Since 2016, RIA firms have represented the fastest-growing segment of the wealth management industry. However, as digital transformation continues to accelerate the shift to independence, the financial industry will need to evolve to meet changing norms regarding technology and infrastructure and how firms and advisors market, sell and deliver their services to prospective clients.

When I started training and consulting in the industry 30 years ago, the focus was squarely on selling proprietary products. But with the shift to holistic, fee-based advice, the equation has changed. Clients want to know that their professional advocates understand their goals and pain points — that their advisor will be there through all their significant life events, from births and deaths to starting a business and leaving a legacy.

Advisors who want to take advantage of changing consumer expectations must move beyond old-school, scripted sales training programs to ones that emphasize soft skills such as relationship-building, communication, problem-solving, empathy and financial coaching. To achieve this level of mastery, advisors must graduate from simple, transactional sales training to sales enablement.

What is sales enablement? It’s about taking your skill set to the next level, creating consumer-focused, not advisor-focused processes, and aligning all relevant tools and technology into training efforts to create the most realistic environment for advisors to practice and succeed.

Sales enablement creates a level of refinement that will take you from proficiency to mastery. For example, when I started training to fly a plane, I first learned the basics on the ground and in the air.

As soon as I was proficient enough, I completed a check ride with a Federal Aviation Administration examiner and earned my pilot’s certificate. But the training didn’t end there. I started working towards my instrument rating so that I could fly in bad weather. Years later, I still continue to hone my skills, participating in training programs with some of the best pilots in the business.

In the same way, for wealth managers, mastering sales requires the integration of three seemingly separate areas: people, processes and tools.

Move Beyond the Script

We all have different life experiences. As such, when a client sits down with an advisor, they don’t expect you to have lived the same experiences, but they do expect you’ll listen with a sense of understanding and empathy.

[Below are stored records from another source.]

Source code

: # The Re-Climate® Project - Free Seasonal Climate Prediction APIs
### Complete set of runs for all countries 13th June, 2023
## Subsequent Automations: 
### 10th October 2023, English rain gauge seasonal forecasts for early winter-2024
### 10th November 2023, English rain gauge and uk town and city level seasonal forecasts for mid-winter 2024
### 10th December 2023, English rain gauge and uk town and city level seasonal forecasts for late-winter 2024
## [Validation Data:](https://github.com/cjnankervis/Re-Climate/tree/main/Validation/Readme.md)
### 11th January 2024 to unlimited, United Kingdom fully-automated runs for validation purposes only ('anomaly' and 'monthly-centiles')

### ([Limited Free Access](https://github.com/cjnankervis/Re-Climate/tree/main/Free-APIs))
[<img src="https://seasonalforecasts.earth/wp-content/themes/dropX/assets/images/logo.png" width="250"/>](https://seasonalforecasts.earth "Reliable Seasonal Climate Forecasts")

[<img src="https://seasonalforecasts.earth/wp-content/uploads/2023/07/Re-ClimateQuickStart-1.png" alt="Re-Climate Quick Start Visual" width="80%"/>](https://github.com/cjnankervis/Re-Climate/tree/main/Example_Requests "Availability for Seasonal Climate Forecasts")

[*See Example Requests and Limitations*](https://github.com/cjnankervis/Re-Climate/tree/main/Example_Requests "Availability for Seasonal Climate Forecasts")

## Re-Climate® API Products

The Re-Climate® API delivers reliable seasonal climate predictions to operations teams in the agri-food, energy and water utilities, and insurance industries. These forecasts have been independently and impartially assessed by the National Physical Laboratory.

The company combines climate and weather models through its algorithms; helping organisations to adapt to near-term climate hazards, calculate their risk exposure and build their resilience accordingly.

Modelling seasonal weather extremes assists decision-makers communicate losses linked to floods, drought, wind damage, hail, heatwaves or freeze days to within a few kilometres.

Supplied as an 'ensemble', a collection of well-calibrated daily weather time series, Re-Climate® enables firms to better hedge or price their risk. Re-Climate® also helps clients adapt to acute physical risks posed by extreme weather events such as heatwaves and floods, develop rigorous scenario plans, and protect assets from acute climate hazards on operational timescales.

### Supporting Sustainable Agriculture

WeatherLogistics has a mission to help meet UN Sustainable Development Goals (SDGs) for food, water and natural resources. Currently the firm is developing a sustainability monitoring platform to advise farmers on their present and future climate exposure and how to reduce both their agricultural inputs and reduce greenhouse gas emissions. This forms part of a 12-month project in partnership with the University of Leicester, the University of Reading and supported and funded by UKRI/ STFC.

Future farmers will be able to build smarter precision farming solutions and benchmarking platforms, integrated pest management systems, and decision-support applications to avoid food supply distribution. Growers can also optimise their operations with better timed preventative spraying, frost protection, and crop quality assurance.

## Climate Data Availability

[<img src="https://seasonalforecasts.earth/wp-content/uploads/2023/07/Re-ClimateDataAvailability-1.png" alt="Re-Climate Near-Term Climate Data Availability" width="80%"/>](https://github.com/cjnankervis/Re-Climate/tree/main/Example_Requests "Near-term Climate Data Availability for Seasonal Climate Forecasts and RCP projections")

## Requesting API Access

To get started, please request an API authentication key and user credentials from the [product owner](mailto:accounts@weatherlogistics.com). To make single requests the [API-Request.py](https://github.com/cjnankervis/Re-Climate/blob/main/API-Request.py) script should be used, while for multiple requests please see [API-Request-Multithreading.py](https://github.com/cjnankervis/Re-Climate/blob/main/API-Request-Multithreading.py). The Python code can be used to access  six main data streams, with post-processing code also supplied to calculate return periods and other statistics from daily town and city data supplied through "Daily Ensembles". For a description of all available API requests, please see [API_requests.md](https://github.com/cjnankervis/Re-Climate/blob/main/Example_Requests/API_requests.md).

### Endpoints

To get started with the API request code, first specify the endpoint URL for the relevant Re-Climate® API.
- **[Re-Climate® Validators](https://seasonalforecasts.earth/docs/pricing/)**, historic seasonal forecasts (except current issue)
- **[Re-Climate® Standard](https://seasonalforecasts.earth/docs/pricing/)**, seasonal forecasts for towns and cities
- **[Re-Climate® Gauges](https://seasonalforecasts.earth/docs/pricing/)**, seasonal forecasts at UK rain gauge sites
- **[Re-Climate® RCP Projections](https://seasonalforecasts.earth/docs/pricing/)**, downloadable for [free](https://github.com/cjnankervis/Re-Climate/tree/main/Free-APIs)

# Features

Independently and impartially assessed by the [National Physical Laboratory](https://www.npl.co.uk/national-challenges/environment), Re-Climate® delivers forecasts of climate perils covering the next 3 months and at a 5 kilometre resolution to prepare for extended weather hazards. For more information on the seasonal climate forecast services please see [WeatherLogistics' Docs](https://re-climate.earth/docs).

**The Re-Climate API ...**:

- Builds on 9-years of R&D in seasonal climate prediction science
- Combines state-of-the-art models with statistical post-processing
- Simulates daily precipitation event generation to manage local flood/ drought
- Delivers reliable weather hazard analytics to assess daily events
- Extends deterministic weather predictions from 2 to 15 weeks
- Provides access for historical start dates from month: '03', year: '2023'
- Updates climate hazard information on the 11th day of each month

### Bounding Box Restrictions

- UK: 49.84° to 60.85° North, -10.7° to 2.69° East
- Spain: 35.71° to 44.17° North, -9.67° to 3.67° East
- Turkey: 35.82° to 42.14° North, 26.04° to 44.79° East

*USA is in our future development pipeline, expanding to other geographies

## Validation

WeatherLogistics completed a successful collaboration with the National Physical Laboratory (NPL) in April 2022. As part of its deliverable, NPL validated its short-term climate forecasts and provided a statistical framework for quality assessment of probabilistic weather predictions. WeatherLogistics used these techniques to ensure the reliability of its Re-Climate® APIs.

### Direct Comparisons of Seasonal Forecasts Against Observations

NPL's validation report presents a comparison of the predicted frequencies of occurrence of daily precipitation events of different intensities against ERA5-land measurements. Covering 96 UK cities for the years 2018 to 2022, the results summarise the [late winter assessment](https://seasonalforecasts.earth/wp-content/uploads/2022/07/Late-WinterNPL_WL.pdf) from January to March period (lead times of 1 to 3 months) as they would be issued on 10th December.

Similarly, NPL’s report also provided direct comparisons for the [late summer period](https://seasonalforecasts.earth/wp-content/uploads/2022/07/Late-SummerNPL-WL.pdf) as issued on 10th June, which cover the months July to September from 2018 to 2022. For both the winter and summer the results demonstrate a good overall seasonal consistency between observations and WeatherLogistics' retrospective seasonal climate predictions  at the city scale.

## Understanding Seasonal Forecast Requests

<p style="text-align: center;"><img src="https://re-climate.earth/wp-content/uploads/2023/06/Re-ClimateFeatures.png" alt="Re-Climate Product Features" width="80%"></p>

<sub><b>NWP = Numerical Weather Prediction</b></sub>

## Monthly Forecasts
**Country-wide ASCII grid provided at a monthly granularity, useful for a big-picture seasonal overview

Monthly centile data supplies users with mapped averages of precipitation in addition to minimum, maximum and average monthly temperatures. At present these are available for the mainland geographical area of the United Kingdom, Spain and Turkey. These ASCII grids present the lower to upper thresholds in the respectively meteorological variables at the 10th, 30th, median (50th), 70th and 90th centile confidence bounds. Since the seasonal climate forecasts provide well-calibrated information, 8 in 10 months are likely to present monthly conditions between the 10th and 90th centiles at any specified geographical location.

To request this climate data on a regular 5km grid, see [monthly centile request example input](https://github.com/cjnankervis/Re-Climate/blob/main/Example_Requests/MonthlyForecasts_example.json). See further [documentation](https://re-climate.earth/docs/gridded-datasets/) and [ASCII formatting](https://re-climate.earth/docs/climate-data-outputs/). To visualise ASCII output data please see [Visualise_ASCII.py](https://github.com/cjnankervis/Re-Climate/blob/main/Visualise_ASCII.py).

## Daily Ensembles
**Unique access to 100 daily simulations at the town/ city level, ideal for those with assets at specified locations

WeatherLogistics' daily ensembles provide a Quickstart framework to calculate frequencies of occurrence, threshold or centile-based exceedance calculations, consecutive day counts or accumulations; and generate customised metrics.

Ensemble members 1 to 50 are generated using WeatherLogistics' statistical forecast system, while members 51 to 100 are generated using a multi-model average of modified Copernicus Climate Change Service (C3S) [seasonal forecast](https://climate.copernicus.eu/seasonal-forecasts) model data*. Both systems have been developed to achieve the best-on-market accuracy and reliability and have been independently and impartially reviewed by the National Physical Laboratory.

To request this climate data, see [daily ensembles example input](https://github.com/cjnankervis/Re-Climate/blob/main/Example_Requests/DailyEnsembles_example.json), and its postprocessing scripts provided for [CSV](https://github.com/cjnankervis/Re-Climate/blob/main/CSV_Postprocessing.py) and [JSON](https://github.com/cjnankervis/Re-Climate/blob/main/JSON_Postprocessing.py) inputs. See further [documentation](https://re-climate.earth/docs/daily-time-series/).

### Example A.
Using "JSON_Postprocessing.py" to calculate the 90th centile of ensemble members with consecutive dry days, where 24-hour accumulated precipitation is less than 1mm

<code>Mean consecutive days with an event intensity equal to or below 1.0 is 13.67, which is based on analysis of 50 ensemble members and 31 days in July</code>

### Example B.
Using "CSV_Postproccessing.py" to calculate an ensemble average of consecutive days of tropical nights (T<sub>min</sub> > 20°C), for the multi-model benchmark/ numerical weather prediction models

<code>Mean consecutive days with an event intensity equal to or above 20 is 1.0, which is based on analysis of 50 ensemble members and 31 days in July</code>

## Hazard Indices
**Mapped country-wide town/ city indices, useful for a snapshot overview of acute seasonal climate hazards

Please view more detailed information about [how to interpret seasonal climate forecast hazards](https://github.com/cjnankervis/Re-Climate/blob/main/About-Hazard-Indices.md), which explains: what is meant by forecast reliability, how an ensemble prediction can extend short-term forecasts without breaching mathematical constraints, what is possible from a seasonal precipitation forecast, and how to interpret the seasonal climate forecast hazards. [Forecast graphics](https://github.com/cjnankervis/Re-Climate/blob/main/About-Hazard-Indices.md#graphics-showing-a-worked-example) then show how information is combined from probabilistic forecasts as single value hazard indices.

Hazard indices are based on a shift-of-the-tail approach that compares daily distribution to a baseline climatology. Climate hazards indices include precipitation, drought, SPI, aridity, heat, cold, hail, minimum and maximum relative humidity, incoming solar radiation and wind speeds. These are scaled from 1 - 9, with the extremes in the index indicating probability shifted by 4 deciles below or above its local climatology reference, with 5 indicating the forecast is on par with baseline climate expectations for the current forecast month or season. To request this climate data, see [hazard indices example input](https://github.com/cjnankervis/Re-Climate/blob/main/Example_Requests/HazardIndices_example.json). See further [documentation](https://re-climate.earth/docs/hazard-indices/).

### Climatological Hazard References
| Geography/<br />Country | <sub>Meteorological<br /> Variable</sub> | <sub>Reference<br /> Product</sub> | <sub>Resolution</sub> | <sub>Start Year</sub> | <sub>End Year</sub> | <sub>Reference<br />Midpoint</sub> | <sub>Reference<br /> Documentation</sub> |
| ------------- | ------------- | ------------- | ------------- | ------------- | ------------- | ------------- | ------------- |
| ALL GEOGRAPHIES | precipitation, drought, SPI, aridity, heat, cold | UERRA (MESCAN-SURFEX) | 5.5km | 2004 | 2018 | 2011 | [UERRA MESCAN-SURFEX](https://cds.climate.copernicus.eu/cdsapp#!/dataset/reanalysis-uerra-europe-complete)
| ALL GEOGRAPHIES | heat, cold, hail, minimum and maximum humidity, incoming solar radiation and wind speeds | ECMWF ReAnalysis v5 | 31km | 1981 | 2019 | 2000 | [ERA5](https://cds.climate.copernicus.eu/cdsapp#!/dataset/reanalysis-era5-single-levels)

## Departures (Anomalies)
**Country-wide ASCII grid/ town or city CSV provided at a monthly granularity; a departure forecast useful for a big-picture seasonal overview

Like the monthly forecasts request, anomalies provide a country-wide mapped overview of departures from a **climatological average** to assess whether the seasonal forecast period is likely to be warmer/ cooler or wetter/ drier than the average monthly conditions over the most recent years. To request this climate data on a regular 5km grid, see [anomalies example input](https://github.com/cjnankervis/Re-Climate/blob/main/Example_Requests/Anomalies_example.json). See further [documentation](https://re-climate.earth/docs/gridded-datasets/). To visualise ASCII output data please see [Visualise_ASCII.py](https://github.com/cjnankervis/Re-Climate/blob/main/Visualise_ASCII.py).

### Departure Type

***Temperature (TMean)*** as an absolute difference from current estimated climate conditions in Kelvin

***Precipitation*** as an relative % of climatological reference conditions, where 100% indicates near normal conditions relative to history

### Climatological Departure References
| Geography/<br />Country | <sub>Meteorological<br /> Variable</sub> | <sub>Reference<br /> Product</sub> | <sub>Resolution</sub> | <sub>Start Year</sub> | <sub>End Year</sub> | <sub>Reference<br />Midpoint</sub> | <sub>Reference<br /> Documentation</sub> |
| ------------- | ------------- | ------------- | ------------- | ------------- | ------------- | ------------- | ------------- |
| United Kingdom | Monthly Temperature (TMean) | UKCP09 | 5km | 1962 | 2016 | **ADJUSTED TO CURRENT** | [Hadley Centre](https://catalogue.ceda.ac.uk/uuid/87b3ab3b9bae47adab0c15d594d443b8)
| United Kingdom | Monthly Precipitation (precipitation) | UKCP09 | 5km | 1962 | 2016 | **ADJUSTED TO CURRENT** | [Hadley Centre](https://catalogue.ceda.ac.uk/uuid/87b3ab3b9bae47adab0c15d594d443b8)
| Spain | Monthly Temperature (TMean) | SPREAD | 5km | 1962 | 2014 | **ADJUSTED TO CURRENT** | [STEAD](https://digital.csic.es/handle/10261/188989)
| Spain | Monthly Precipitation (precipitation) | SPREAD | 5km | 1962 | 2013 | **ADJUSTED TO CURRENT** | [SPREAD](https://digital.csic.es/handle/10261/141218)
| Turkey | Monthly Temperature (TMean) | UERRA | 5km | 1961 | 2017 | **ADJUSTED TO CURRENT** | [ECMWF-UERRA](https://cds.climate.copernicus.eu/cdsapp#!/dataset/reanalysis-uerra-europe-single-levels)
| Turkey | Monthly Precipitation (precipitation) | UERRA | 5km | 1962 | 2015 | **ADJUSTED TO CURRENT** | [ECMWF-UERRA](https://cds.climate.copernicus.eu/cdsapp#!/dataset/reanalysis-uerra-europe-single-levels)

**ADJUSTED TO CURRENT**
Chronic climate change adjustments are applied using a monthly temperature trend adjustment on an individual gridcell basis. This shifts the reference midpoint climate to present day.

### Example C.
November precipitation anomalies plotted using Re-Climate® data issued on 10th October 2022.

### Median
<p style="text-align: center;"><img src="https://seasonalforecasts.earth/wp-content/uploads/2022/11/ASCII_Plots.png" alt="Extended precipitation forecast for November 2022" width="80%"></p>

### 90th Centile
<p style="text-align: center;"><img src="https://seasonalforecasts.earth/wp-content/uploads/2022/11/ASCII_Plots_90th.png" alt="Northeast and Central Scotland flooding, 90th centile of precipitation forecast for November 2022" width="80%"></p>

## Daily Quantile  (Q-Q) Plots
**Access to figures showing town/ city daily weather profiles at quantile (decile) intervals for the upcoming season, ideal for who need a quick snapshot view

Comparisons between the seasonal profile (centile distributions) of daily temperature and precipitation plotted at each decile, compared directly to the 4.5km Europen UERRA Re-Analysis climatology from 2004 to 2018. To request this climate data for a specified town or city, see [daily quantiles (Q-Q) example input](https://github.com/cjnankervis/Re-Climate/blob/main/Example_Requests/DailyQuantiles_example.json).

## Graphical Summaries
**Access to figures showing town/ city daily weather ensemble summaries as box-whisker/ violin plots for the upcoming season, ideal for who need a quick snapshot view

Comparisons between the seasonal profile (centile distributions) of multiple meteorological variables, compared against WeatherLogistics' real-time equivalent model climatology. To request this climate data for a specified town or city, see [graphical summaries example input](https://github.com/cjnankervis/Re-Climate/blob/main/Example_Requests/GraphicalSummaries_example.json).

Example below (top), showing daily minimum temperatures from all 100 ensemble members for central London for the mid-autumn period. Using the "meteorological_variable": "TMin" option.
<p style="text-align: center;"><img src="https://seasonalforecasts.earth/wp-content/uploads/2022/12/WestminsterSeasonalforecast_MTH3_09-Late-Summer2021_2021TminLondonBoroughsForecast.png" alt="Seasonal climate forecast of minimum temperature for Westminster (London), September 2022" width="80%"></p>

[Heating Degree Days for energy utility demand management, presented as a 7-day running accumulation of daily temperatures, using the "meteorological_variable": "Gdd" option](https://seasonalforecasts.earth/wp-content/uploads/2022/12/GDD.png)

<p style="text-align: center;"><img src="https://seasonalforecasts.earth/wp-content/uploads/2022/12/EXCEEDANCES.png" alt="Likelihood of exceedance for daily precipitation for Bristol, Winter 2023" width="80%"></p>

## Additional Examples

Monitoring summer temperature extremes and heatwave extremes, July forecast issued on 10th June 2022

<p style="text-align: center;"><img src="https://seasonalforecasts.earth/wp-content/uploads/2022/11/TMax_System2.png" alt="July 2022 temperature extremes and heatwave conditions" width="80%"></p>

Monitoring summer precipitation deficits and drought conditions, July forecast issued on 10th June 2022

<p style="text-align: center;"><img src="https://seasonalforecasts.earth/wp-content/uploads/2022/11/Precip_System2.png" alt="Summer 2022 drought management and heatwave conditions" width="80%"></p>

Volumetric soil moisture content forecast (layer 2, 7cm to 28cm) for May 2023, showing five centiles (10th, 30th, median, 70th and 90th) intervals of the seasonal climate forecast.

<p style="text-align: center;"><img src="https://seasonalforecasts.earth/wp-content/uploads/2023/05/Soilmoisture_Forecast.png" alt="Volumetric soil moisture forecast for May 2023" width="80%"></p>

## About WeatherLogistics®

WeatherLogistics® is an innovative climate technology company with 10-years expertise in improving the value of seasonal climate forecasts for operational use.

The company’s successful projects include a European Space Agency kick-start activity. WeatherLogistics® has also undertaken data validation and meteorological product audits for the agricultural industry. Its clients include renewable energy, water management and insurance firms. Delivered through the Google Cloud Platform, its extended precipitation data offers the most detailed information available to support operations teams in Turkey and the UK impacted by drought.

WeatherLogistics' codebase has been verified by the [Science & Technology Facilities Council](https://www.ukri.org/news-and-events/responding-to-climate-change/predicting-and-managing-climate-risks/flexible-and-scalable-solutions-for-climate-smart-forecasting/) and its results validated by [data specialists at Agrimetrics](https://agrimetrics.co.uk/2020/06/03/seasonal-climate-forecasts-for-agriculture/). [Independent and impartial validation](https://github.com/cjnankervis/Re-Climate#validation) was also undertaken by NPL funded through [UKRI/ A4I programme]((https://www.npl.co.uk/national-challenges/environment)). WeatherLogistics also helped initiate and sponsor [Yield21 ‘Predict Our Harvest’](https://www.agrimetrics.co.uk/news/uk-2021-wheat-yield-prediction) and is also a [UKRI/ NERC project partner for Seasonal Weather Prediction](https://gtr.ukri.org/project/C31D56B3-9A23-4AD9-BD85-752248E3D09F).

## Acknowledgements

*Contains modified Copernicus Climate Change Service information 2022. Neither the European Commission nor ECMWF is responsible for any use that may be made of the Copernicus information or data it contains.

As an advisor, you must learn to be comfortable discussing some of the most intimate aspects of a person’s life. This won’t always come easy to advisors who have spent their lives steeped in facts and figures. As sales professionals, we also want to complete transactions quickly to be as efficient as possible with our time.

Often, advisors aren’t fond of challenging clients and having difficult conversations, which are seen as sales inhibitors. But when you sit down with a prospective client, chances are, the issues you’ll discuss will have little to do with the S&P 500.

Like lawyers and doctors, wealth managers must build trust through empathetic communication. Converting a prospect into a client requires demonstrating value, acumen and a commitment to serve others within the context of their circumstances.

The best sales training programs allow advisors to practice, role-play and explore communicating with clients from different walks of life. How you interact with a 65-year-old executive approaching the twilight of their career will be different from the way you connect with a young parent looking to grow a nest egg.

Advisors can’t rely on a universal pitch or scripted language to sell themselves. However, they can use a common process to provide the right information, materials and next steps to showcase all their skills and knowledge. Once the prospect is on board, the advisor can turn their attention to coaching and mentoring others.

Define the Process

As an advisor, you should have a clearly defined process to ensure that you’re properly managing client relationships.

Some large institutions have a formal, non-negotiable process to guide their advisors, usually driven by the need to deliver a consistent experience. But for some advisors, this uniformity may be a big reason they choose to leave a wirehouse for an RIA or independent broker-dealer, where they ostensibly have more freedom over operations. However, to be successful, these advisors must also have processes to optimize their practice.

Whether your process is tight or more flexible, the important thing is to have one that works for you and to be able to explain it clearly to a potential client. You can be the most engaging and competent financial advisor in the world, but, if you’re not coordinating your technology into a sales and service enablement system, your practice will be disadvantaged, with a low prospect of achieving growth.

Technology Agnostic, Not Ambivalent

Financial advisors have a wealth of sales and service technology tools and platforms from which to choose. While no one product is right for every advisor, the key is ensuring that tools and technology are seamlessly integrated into the holistic client experience.

Organizations often silo technology platforms. Instead, they need to demonstrate to advisors how the pieces work as a system to create efficiency in their activities or even optimization when sitting down with a client or prospect. Modern sales enablement platforms are designed to be interactive; they can be designed to support every step of capturing a new client and delivering the advisor’s services.

Sales enablement extends beyond training. It’s the alignment of the tools in which the organization has invested, efficient routines and activities, and emerging skills that enable advisors to be collaborative financial coaches. When all three elements — people, process and tools — are integrated and moving together, it creates a powerful picture.

Cultivating Growth

Successful people commit to lifelong learning. To achieve mastery, you need to work at something, not for one week, but continually over time.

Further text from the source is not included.